Before you go and get too shocked about this, read on. Facebook is set to go public in the next few weeks and their business model relies on brands spending money to buy advertising space on the site. Yes, the ads are targeted using the data that users put into Facebook. And yes, people are spending more and more time on Facebook.
But consider the following: “Over the past year, Gap Inc., J.C. Penney Co. and Nordstrom Inc. have all opened and closed storefronts on Facebook Inc.’s social networking site.” That quote comes from this Bloomberg article detailing companies that have tried to open commerce channels within Facebook and found them ineffective.
Here’s how Forrester analyst Sucharita Mulpuru explains why making sales on Facebook doesn’t work: “There was a lot of anticipation that Facebook would turn into a new destination, a store, a place where people would shop.
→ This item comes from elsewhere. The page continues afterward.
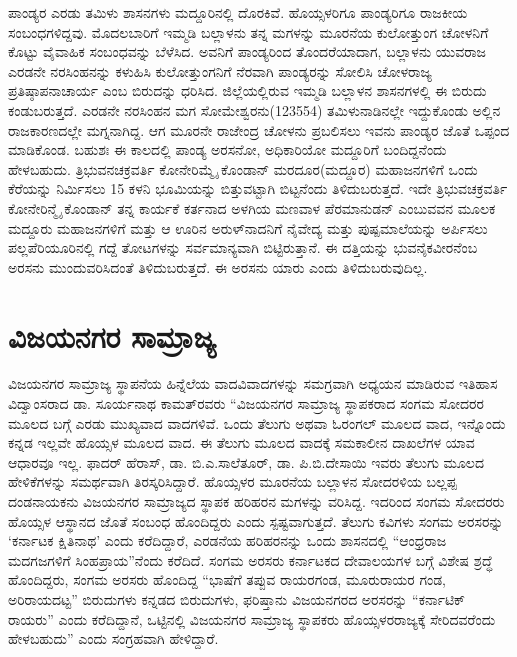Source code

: ಪಾಂಡ್ಯರ ಎರಡು ತಮಿಳು ಶಾಸನಗಳು ಮದ್ದೂರಿನಲ್ಲಿ ದೊರಕಿವೆ. ಹೊಯ್ಸಳರಿಗೂ ಪಾಂಡ್ಯರಿಗೂ ರಾಜಕೀಯ ಸಂಬಂಧಗಳಿ\-ದ್ದವು. ಮೊದಲಬಾರಿಗೆ ಇಮ್ಮಡಿ ಬಲ್ಲಾಳನು ತನ್ನ ಮಗಳನ್ನು ಮೂರನೆಯ ಕುಲೋತ್ತುಂಗ ಚೋಳನಿಗೆ ಕೊಟ್ಟು ವೈವಾಹಿಕ ಸಂಬಂಧವನ್ನು ಬೆಳೆಸಿದ. ಅವನಿಗೆ ಪಾಂಡ್ಯರಿಂದ ತೊಂದರೆಯಾದಾಗ, ಬಲ್ಲಾಳನು ಯುವರಾಜ ಎರಡನೇ ನರಸಿಂಹನನ್ನು ಕಳುಹಿಸಿ ಕುಲೋತ್ತುಂಗನಿಗೆ ನೆರವಾಗಿ ಪಾಂಡ್ಯರನ್ನು ಸೋಲಿಸಿ ಚೋಳರಾಜ್ಯ ಪ್ರತಿಷ್ಠಾಪನಾಚಾರ್ಯ ಎಂಬ ಬಿರುದನ್ನು ಧರಿಸಿದ. ಜಿಲ್ಲೆಯಲ್ಲಿರುವ ಇಮ್ಮಡಿ ಬಲ್ಲಾಳನ ಶಾಸನಗಳಲ್ಲಿ ಈ ಬಿರುದು ಕಂಡುಬರುತ್ತದೆ. ಎರಡನೇ ನರಸಿಂಹನ ಮಗ ಸೋಮೇಶ್ವರನು(1235\enginline{-}54) ತಮಿಳುನಾಡಿನಲ್ಲೇ ಇದ್ದುಕೊಂಡು ಅಲ್ಲಿನ ರಾಜಕಾರಣದಲ್ಲೇ ಮಗ್ನನಾಗಿದ್ದ. ಆಗ ಮೂರನೇ ರಾಜೇಂದ್ರ ಚೋಳನು ಪ್ರಬಲಿಸಲು ಇವನು ಪಾಂಡ್ಯರ ಜೊತೆ ಒಪ್ಪಂದ ಮಾಡಿಕೊಂಡ. ಬಹುಶಃ ಈ ಕಾಲದಲ್ಲಿ ಪಾಂಡ್ಯ ಅರಸನೋ, ಅಧಿಕಾರಿಯೋ ಮದ್ದೂರಿಗೆ ಬಂದಿದ್ದನೆಂದು ಹೇಳಬಹುದು. ತ್ರಿಭುವನಚಕ್ರವರ್ತಿ ಕೋನೇರಿಮ್ಮೈ ಕೊಂಡಾನ್​ ಮರದೂರ(ಮದ್ದೂರ) ಮಹಾಜನಗಳಿಗೆ ಒಂದು ಕೆರೆಯನ್ನು ನಿರ್ಮಿಸಲು 15 ಕಳನಿ ಭೂಮಿಯನ್ನು ಬಿತ್ತುವಟ್ಟಾಗಿ ಬಿಟ್ಟನೆಂದು ತಿಳಿದುಬರುತ್ತದೆ. ಇದೇ ತ್ರಿಭುವಚಕ್ರವರ್ತಿ ಕೋನೇರಿನ್ಮೈ ಕೊಂಡಾನ್​ ತನ್ನ ಕಾರ್ಯಕೆ ಕರ್ತನಾದ ಅಳಗಿಯ ಮಣವಾಳ ಪೆರಮಾನುಡನ್​ ಎಂಬುವವನ ಮೂಲಕ ಮದ್ದೂರು ಮಹಾಜನಗಳಿಗೆ ಮತ್ತು ಆ ಊರಿನ ಅರುಳ್​ನಾದನಿಗೆ ನೈವೇದ್ಯ ಮತ್ತು ಪುಷ್ಪಮಾಲೆಯನ್ನು ಅರ್ಪಿಸಲು ಪಲ್ಲಪೆರಿಯೂರಿನಲ್ಲಿ ಗದ್ದೆ ತೋಟಗಳನ್ನು ಸರ್ವಮಾನ್ಯವಾಗಿ ಬಿಟ್ಟಿರುತ್ತಾನೆ. ಈ ದತ್ತಿಯನ್ನು ಭುವನೈಕವೀರನೆಂಬ ಅರಸನು ಮುಂದುವರಿಸಿದಂತೆ ತಿಳಿದುಬರುತ್ತದೆ. ಈ ಅರಸನು ಯಾರು ಎಂದು ತಿಳಿದುಬರುವುದಿಲ್ಲ.


\section*{ವಿಜಯನಗರ ಸಾಮ್ರಾಜ್ಯ}

\vskip -6pt

ವಿಜಯನಗರ ಸಾಮ್ರಾಜ್ಯ ಸ್ಥಾಪನೆಯ ಹಿನ್ನೆಲೆಯ ವಾದವಿವಾದಗಳನ್ನು ಸಮಗ್ರವಾಗಿ ಅಧ್ಯಯನ ಮಾಡಿರುವ ಇತಿಹಾಸ ವಿದ್ವಾಂಸರಾದ ಡಾ. ಸೂರ್ಯನಾಥ ಕಾಮತ್​ರವರು “ವಿಜಯನಗರ ಸಾಮ್ರಾಜ್ಯ ಸ್ಥಾಪಕರಾದ ಸಂಗಮ ಸೋದರರ ಮೂಲದ ಬಗ್ಗೆ ಎರಡು ಮುಖ್ಯವಾದ ವಾದಗಳಿವೆ. ಒಂದು ತೆಲುಗು ಅಥವಾ ಓರಂಗಲ್​ ಮೂಲದ ವಾದ, ಇನ್ನೊಂದು ಕನ್ನಡ ಇಲ್ಲವೇ ಹೊಯ್ಸಳ ಮೂಲದ ವಾದ. ಈ ತೆಲುಗು ಮೂಲದ ವಾದಕ್ಕೆ ಸಮಕಾಲೀನ ದಾಖಲೆಗಳ ಯಾವ ಆಧಾರವೂ ಇಲ್ಲ. ಫಾದರ್​ ಹೆರಾಸ್​, ಡಾ. ಬಿ.ಎ.ಸಾಲೆತೂರ್​, ಡಾ. ಪಿ.ಬಿ.ದೇಸಾಯಿ ಇವರು ತೆಲುಗು ಮೂಲದ ಹೇಳಿಕೆಗಳನ್ನು ಸಮರ್ಥವಾಗಿ ತಿರಸ್ಕರಿಸಿದ್ದಾರೆ. ಹೊಯ್ಸಳರ ಮೂರನೆಯ ಬಲ್ಲಾಳನ ಸೋದರಳಿಯ ಬಲ್ಲಪ್ಪ ದಂಡನಾಯಕನು ವಿಜಯನಗರ ಸಾಮ್ರಾಜ್ಯದ ಸ್ಥಾಪಕ ಹರಿಹರನ ಮಗಳನ್ನು ವರಿಸಿದ್ದ. ಇದರಿಂದ ಸಂಗಮ ಸೋದರರು ಹೊಯ್ಸಳ ಆಸ್ಥಾನದ ಜೊತೆ ಸಂಬಂಧ ಹೊಂದಿದ್ದರು ಎಂದು ಸ್ಪಷ್ಟವಾಗುತ್ತದೆ. ತೆಲುಗು ಕವಿಗಳು ಸಂಗಮ ಅರಸರನ್ನು ‘ಕರ್ನಾಟಕ ಕ್ಷಿತಿನಾಥ’ ಎಂದು ಕರೆದಿದ್ದಾರೆ, ಎರಡನೆಯ ಹರಿಹರನನ್ನು ಒಂದು ಶಾಸನದಲ್ಲಿ “ಆಂಧ್ರರಾಜ ಮದಗಜಗಳಿಗೆ ಸಿಂಹಪ್ರಾಯ”ನೆಂದು ಕರೆದಿದೆ. ಸಂಗಮ ಅರಸರು ಕರ್ನಾಟಕದ ದೇವಾಲಯಗಳ ಬಗ್ಗೆ ವಿಶೇಷ ಶ್ರದ್ಧೆ ಹೊಂದಿದ್ದರು, ಸಂಗಮ ಅರಸರು ಹೊಂದಿದ್ದ “ಭಾಷೆಗೆ ತಪ್ಪುವ ರಾಯರಗಂಡ, ಮೂರುರಾಯರ ಗಂಡ, ಅರಿರಾಯದಟ್ಟ” ಬಿರುದುಗಳು ಕನ್ನಡದ ಬಿರುದುಗಳು, ಫರಿಷ್ತಾನು ವಿಜಯನಗರದ ಅರಸರನ್ನು “ಕರ್ನಾಟಿಕ್​ ರಾಯರು” ಎಂದು ಕರೆದಿದ್ದಾನೆ, ಒಟ್ಟಿನಲ್ಲಿ ವಿಜಯನಗರ ಸಾಮ್ರಾಜ್ಯ ಸ್ಥಾಪಕರು ಹೊಯ್ಸಳರರಾಜ್ಯಕ್ಕೆ ಸೇರಿದವರೆಂದು ಹೇಳಬಹುದು” ಎಂದು ಸಂಗ್ರಹವಾಗಿ ಹೇಳಿದ್ದಾರೆ.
But it was like trying to sell stuff to people while they’re hanging out with their friends at the bar.”
People go on Facebook to hang out with their friends. They don’t go to buy things.
This doesn’t mean, however, that Facebook is not an important place for your brand. Even if people aren’t buying what you sell on Facebook, it’s still an unique opportunity to interact with them. Take Skittles as an example. Their Fan Page boasts over 20 million fans. On a recent status update, Skittles asks “Exactly how many seconds are you away from eating Skittles right now?” 3,500 people liked this update. 1,400 commented. 40 shared it with their friends. Is there anywhere on Facebook where these fans can actually buy a bag of skittles? No. But they are engaging nonetheless, and arguably much more likely to go out and grab a bag of Skittles on their lunch break after seeing this mouth-watering status update.
Perhaps the title of this post should be slightly altered. Perhaps a better title would be “Facebook isn’t for making sales.” Companies like Skittles are showing, however, that it is a great opportunity to connect with people on a human level. Just because they don’t press the “buy” button then and there doesn’t mean they aren’t hearing you. You have to match the media, align your goals and actions with the right context.
Trying to sell stuff to people while they’re hanging out with their friends at a bar is tough. Unless, of course, you’re selling drinks.